Once the VM was migrated to the shared storage (and remained fully accessible and was being written to the whole time by client production processes) the VM needs to be vMotioned over to the host it will reside on. So, let’s try and do that:
Doh! You can’t vMotion across virtual datacenters… what the heck? Yeah I knew this, but forgot to remedy it. If you take a look at the first image in this post you’ll see that there are two datacenters defined and the esxtest6 and esxtest7 hosts reside in one not containing esxtest4. Shucks. It’s easy to resolve, though – just right-click the host and choose “Move to” and change the datacenter. Once you do that, you’re ready, right? Let’s see:
Alright… yeah, so I got sloppy around this point. What’s the main requirement for vMotion to work? You guessed it, a vMotion interface! Because the esxtest6 and esxtest7 hosts are not part of a cluster they were never configured for vMotion. Once I edited the networking on each host and allowed vMotion on the management interface we were good to go! We didn’t have this problem migrating the storage component of the VM because the datastore was added using NFS and you do not access NFS/iSCSI targets through the vMotion vmkernel. After you make the necessary changes for vMotion networking, you’re all set!
This is a great trick to getting VMs from isolated hosts (by isolated, I mean non-shared storage) with no downtime. Remember, for all of this to work, the hosts need to be managed by the same vCenter Server, they need to have their vMotion vmkernels on the same subnet, they need to have the datastores created with exactly the same name, and they need to be in the same virtual datacenter. Once you’ve met all of this criteria you can get that VM off of one host and onto another. Oh, you’ll also need licensing for vMotion and all, but we’ll assume you have that and all you’re lacking is a SAN/NAS.

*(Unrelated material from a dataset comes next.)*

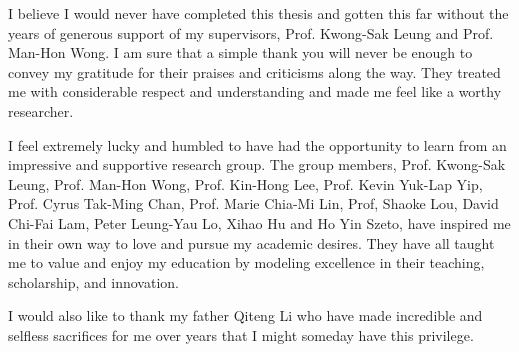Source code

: I believe I would never have completed this thesis and gotten this far without the years of generous support of my supervisors, Prof. Kwong-Sak Leung and Prof. Man-Hon Wong. I am sure that a simple thank you will never be enough to convey my gratitude for their praises and criticisms along the way. They treated me with considerable respect and understanding and made me feel like a worthy researcher.

I feel extremely lucky and humbled to have had the opportunity to learn from an impressive and supportive research group. The group members, Prof. Kwong-Sak Leung, Prof. Man-Hon Wong, Prof. Kin-Hong Lee, Prof. Kevin Yuk-Lap Yip, Prof. Cyrus Tak-Ming Chan, Prof. Marie Chia-Mi Lin, Prof, Shaoke Lou, David Chi-Fai Lam, Peter Leung-Yau Lo, Xihao Hu and Ho Yin Szeto, have inspired me in their own way to love and pursue my academic desires. They have all taught me to value and enjoy my education by modeling excellence in their teaching, scholarship, and innovation.

I would also like to thank my father Qiteng Li who have made incredible and selfless sacrifices for me over years that I might someday have this privilege.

Moving ~1TB in two VMs to esxtest6 and ~415GB single VM to esxtest7 took about 45 minutes or so. It was plenty fast for what it was – it obviously wasn’t a super fast SAN storage vMotion, but if you had 10GBe connectivity it’d be really nice. Sure, you could have done this with a NAS or SAN that you might have laying around, but you’d need to provision shares and LUNs and let’s be honest, this is a little more fun. If I had a NAS or SAN laying around that these hosts could reach I would probably have defaulted to doing it conventionally. But, with a little creativity involved this was both an interesting concept and fun at the same time!